Monday, June 26, 2006

Last Stand

So what happened a hundred and thirty years ago? Why have I made such a big deal out of this, dedicating an entire week to spouting off about the events leading up to a Sunday afternoon that will never be completely understood?

The Battle of the Little Big Horn was the biggest military catastrophe that had befallen a United States military unit in nearly a century. Soldiers had, of course, been killed in battle by Indians before, and vastly larger numbers of men had been lost in comparable spans of time during the Civil War. As an example, the Union Army lost about 4,000 men in a matter of seven or eight minutes at a lonely crossroads called Cold Harbor, VA in 1864. Captain Fetterman’s entire command had been wiped out by Indians a few years before the Custer debacle – but Fetterman was virtually an unknown and exceptionally unimaginative commander, and he had taken only 50 or 60 men into the trap carefully orchestrated by a young Crazy Horse and his companions.

Custer took over 210 men into the Valley of the Little Bighorn, and he was well known as a charismatic and extremely effective officer. Much has been made of the supposed “mistake” or “typographical errors” that led to his promotion to Brigadier General at the age of 22. But it would be far-fetched indeed for the same man to receive the benefit of another such error, and Custer was destined to report as a Major General by the following year. Such award and promotions did not generally go to the unpromising, all protests from troops of the Army of the Potomac notwithstanding.

It never should have happened; nobody ever believed that the primitive Indian warriors could even form a line to resist the blue coated troops, especially the ones commanded by Old Long Hair. No one expected the Sioux to stand still for an attack. In fact, the overriding obsession from virtually ever ranking officer asked, is that the Indians could escape the cordon of troopers pressing in on them from three directions.

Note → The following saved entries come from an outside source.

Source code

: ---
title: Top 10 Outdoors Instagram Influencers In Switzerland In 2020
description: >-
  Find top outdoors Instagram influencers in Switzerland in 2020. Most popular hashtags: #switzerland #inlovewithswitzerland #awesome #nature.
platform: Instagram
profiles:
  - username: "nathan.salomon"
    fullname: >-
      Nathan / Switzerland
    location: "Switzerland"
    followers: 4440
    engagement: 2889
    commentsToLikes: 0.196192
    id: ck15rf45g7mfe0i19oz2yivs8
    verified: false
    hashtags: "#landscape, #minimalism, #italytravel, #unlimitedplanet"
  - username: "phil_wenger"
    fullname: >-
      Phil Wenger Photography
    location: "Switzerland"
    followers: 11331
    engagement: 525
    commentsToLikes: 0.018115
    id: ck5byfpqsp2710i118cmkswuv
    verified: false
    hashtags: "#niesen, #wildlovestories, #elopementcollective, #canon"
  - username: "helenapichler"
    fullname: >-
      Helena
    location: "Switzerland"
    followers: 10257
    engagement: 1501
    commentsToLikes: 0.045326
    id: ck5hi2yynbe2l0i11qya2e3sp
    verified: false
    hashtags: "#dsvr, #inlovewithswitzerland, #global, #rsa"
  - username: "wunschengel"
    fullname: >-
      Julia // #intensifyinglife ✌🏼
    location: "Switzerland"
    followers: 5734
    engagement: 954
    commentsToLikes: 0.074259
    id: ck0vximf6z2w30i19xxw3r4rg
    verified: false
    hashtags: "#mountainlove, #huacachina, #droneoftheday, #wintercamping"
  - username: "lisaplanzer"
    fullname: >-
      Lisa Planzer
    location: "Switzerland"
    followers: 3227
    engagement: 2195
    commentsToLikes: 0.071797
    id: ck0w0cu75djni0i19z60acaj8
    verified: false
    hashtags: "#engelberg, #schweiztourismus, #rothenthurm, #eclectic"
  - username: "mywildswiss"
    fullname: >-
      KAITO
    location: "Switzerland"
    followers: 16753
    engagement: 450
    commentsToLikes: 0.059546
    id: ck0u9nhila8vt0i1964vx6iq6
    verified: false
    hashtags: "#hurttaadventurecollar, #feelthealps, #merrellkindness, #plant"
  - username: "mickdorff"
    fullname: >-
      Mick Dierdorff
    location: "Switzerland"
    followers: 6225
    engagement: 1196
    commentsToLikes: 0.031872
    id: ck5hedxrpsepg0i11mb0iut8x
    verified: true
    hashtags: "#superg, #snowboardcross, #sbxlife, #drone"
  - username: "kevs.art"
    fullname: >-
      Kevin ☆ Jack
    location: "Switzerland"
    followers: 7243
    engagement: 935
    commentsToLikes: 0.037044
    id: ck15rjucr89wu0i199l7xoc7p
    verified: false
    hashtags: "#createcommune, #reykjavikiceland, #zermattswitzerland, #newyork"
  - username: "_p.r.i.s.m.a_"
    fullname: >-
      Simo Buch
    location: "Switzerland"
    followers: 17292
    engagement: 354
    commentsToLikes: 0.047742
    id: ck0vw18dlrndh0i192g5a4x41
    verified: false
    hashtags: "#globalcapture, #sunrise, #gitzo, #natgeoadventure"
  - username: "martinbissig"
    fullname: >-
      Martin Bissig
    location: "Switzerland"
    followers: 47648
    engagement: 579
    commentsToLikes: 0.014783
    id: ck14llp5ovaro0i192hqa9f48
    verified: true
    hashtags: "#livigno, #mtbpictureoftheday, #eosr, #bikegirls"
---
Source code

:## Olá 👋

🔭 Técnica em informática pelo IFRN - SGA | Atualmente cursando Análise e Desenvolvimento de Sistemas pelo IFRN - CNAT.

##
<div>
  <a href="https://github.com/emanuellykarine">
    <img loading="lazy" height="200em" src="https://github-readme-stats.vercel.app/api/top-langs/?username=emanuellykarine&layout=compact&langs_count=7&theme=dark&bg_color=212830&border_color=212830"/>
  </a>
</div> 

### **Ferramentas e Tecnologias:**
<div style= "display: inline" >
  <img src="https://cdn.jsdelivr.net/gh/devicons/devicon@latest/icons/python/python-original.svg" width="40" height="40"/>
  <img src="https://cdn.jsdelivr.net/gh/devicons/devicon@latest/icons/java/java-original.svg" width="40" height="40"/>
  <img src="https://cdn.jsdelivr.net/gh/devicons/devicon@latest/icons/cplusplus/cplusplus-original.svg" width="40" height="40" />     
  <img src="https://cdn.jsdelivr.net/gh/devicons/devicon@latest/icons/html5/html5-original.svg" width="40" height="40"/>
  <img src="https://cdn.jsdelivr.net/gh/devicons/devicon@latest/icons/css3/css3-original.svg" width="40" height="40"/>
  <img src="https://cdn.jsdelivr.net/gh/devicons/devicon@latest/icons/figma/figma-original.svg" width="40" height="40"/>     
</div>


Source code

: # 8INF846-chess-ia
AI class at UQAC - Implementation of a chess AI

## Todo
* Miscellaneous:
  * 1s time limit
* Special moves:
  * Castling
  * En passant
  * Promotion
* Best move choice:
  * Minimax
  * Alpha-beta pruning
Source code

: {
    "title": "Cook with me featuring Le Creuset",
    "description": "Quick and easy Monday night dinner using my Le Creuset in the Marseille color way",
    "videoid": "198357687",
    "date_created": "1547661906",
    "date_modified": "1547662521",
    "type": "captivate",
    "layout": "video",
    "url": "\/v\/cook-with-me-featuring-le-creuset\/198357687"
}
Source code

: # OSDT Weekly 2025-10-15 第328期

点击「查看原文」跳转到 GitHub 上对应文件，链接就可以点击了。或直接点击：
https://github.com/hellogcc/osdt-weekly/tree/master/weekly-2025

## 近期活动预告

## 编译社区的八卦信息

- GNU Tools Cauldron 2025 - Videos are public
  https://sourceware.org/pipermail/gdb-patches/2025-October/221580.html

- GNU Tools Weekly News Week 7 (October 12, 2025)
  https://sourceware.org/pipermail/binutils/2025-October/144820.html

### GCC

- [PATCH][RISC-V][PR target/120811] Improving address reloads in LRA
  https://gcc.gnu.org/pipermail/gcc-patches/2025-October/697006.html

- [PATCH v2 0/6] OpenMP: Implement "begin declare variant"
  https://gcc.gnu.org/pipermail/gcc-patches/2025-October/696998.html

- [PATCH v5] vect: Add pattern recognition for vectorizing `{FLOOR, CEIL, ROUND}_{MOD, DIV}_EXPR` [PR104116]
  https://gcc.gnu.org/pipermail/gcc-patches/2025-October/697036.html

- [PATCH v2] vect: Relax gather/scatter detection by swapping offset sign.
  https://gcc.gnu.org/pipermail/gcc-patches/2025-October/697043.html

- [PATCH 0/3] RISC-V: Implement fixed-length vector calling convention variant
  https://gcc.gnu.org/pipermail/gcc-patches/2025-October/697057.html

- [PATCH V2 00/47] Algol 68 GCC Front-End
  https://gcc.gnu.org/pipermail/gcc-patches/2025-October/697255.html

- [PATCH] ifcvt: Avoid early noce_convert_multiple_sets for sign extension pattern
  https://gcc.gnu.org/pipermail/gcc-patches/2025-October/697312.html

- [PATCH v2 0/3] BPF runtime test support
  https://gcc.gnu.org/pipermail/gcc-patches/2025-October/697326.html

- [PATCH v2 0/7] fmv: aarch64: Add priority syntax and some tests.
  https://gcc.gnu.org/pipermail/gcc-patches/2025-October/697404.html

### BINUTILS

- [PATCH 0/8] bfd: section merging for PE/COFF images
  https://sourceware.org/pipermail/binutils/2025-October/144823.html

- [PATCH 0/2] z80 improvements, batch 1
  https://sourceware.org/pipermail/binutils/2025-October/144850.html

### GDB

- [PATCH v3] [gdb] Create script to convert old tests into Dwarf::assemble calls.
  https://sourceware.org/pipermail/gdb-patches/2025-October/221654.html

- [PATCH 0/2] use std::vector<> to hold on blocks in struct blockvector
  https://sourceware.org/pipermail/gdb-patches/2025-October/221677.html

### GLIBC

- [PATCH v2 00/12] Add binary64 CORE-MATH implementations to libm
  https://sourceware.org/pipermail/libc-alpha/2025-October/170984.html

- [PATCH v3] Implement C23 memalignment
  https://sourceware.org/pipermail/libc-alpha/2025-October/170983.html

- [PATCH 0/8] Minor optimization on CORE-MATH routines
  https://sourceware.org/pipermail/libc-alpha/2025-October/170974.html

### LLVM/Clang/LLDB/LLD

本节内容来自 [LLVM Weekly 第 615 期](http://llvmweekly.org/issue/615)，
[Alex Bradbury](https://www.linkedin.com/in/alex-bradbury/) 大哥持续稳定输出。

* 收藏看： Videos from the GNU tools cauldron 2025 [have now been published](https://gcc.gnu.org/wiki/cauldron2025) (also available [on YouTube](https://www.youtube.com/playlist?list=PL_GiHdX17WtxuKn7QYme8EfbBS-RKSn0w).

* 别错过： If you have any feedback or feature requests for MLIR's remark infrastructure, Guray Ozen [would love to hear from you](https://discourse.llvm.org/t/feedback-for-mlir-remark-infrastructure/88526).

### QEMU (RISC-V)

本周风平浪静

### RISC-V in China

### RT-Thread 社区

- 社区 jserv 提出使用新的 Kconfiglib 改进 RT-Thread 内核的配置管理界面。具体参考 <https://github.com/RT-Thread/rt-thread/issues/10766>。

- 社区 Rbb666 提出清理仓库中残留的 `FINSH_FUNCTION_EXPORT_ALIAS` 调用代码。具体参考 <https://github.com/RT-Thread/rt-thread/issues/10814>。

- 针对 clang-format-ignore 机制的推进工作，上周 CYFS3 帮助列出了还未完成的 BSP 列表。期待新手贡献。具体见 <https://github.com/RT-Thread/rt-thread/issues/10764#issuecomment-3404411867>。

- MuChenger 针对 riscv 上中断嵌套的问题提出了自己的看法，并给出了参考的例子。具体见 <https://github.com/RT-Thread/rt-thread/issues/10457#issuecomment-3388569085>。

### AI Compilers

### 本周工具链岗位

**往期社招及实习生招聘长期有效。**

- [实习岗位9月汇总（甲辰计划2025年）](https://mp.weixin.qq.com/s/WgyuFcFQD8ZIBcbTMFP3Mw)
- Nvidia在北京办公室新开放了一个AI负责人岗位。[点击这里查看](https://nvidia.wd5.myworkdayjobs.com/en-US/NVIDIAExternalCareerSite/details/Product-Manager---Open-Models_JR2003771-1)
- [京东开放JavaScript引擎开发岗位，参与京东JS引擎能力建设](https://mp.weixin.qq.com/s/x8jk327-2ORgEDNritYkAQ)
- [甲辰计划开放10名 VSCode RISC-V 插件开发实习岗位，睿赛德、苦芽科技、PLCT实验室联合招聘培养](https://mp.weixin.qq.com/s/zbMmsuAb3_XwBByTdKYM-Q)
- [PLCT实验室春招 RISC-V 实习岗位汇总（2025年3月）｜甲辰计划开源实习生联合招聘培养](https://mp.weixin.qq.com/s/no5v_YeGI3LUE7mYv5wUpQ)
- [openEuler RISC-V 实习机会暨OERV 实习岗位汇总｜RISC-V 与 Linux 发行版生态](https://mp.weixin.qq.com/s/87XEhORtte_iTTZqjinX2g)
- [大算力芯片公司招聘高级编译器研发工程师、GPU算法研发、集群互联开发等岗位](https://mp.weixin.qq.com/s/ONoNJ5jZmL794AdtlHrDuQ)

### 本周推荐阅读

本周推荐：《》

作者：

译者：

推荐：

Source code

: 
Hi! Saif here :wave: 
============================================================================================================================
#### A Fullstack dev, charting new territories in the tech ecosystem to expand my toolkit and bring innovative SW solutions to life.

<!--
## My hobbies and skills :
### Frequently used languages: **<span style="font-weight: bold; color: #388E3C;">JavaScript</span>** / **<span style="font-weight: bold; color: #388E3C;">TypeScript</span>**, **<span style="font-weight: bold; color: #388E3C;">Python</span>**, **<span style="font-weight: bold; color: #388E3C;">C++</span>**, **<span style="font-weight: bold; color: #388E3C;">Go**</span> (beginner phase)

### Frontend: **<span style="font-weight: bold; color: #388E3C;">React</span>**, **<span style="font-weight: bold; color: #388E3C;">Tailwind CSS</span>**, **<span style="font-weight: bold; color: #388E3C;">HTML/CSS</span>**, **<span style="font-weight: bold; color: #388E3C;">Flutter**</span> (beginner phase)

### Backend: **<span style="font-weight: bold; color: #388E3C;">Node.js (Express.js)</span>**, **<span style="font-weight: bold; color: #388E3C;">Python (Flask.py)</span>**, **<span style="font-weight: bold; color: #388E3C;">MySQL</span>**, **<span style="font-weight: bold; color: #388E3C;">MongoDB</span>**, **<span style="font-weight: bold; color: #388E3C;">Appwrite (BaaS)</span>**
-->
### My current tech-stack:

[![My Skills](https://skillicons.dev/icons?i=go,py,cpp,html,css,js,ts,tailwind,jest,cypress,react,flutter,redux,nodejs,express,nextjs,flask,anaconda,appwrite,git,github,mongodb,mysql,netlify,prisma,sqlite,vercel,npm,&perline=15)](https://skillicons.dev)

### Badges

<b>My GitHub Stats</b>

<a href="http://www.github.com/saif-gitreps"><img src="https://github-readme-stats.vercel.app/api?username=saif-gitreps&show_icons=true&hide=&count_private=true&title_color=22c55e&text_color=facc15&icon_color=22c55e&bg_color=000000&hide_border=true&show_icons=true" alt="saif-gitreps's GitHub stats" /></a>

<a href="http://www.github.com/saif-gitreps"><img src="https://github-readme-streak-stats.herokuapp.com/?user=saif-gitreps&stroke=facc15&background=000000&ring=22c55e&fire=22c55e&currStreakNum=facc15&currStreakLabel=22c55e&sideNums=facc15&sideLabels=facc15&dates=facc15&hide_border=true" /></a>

Custer divided his regiment into four battalions. Captain McDougall took charge of a single company guarding the pack train and its mules. Captain Benteen, with three companies and somewhere near a hundred men. Benteen’s mission, as given verbally by Custer, was to ride out in reconnaissance to the left and ensure that the hostiles could not leave by that route, unprotected by the approach of the other two converging columns.

Custer’s second-in-command, Major Marcus A. Reno, was given command of three companies (including the strongest group in the outfit) and ordered to charge the village ahead. Custer also promised support – “Pitch into the hostile camp and press your attack and we will support you.” The words themselves are unimportant –in some versions, Custer is said to have pledged that “you will be supported by the entire outfit.”

Custer himself took the remaining five companies and marched farther down the river to find a place to safely ford. He may have been met at the river and repulsed, then retreated under fire to the hill that now bears his name.

“Custer Hill” became the final resting place for the Boy General, his body found in a small cluster with several of his relatives and close officers. So many officers, in fact, were found immediately around the General that many theorists suppose that he may have been holding an “Officer’s Call” to give instructions for defense when a volley resounded and tore through Custer and several of his key subordinates, perhaps all in a single moment.

The truth of what happened in so far as Custer’s fate is known. He and about 212 men died along the banks of the Little Big Horn river in the greatest victory of Sioux and Cheyenne arms over the US Army in history. It was, however, to be their last. Nothing could have more effectively roused the ire and rage of the American public than to kill one of its dearest heroes on the very eve of Independence Day. The revenge was swift and horrific, and it was the “victory” at the Little Big Horn that truly sealed the fate of the Plains Indian.